November 4, 2011

Day 13 - October 12, 2011

Tour day in Easter Island! A full day tour was scheduled for today. We started off the morning with breakfast at our hotel, which was included with the stay. We didn't eat much there as the choices were not too appetizing, and we also didn't trust how old or long the food had been placed out for. We opted for toast, cheese, and some pastries.

The tour started at 9:00am; the tour guide picked us up in a 12 seater tour van and it only took about 15 minutes to go around the town to pick up the other folks. We started off our tour, visiting spots around the Island that had the Moai. It's one thing to see them through pictures on the Internet, but it's another thing to see them in person. They seem fake for some reason, but obviously very real, and astonishing how the people were able to carve these back then.

To give a brief history lecture -- the Rapa Nui people inhabited the Island way back when, around the year 1200. They carved these heads, or Moai as they called them, straight out of the volcano rock (pictures below will show this), ranging from a few meters up to 20 meters, and some weighing in at 80+ tonnes! Every time a chief in their village died, they would move one of these heads to the specific location where the chief was buried, acting like a tombstone.
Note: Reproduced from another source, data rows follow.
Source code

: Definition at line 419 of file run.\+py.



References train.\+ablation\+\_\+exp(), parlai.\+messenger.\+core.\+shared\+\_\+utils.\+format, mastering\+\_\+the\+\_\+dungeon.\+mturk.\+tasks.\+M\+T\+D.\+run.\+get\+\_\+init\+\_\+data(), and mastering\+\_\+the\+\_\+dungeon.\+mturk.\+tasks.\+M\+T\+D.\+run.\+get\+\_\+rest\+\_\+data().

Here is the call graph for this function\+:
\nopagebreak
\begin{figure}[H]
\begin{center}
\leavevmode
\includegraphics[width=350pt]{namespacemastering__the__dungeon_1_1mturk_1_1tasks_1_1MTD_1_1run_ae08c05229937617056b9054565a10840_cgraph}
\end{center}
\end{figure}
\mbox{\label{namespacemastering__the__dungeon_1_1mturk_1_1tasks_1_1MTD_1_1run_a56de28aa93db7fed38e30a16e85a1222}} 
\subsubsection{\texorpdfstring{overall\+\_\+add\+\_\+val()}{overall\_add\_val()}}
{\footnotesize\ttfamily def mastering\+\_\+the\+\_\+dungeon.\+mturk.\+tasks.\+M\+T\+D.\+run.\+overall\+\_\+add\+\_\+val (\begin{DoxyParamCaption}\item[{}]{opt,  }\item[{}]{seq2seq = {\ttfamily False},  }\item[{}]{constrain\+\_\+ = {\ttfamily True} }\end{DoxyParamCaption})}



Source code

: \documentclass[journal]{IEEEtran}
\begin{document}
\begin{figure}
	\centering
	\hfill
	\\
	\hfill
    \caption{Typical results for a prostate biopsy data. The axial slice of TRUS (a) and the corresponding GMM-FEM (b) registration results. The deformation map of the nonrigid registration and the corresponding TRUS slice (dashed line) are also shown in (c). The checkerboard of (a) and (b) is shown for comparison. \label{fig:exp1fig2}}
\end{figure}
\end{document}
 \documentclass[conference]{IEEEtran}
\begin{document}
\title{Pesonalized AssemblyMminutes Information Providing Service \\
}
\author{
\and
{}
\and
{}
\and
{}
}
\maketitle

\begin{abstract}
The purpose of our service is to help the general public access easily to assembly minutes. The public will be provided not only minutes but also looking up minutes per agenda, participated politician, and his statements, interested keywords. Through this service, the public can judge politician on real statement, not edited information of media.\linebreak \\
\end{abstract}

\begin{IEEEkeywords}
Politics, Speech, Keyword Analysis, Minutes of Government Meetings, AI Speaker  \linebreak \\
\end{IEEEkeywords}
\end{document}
At their peak, there were almost 900 Moai created and transported to their location, and since they were carved out of one specific volcano rock, the Moai were sometimes transported 15kms away. Obviously back then they didn't have transport trucks like we do these days, so it's believed they used rope, tree trunks, and physical strength to pull these massive rocks. Can you believe how long it would take to move these things 15kms?

As the years went by, different tribes formed, specifically the long eared tribe and the short eared tribe. They started a war between each other and as a sign of disrespect, the long eared tribe knocked down each and every one of the Moai, specifically so they would be face down and in a way that the heads would break at the neck. To this day, around 60 Moai have been carefully resurrected and back and its place.

The first set of Moai we saw; these were obviously not restored and kept as they were.

One of the heads of a Moai.



The Moai often had hair made for them out of red volcanic scoria, a type of rock from a volcano located at a certain part of the Island. These were carved separately and rolled to their location.

Site of Ahu Tongariki, where 15 of the largest Moai stand. In 1960, a tsunami swept the Moai further into the Island. It wasn't until 1992 that a Japanese construction company put their efforts into restoring them to where they now stand. They finished restoring them in 1996.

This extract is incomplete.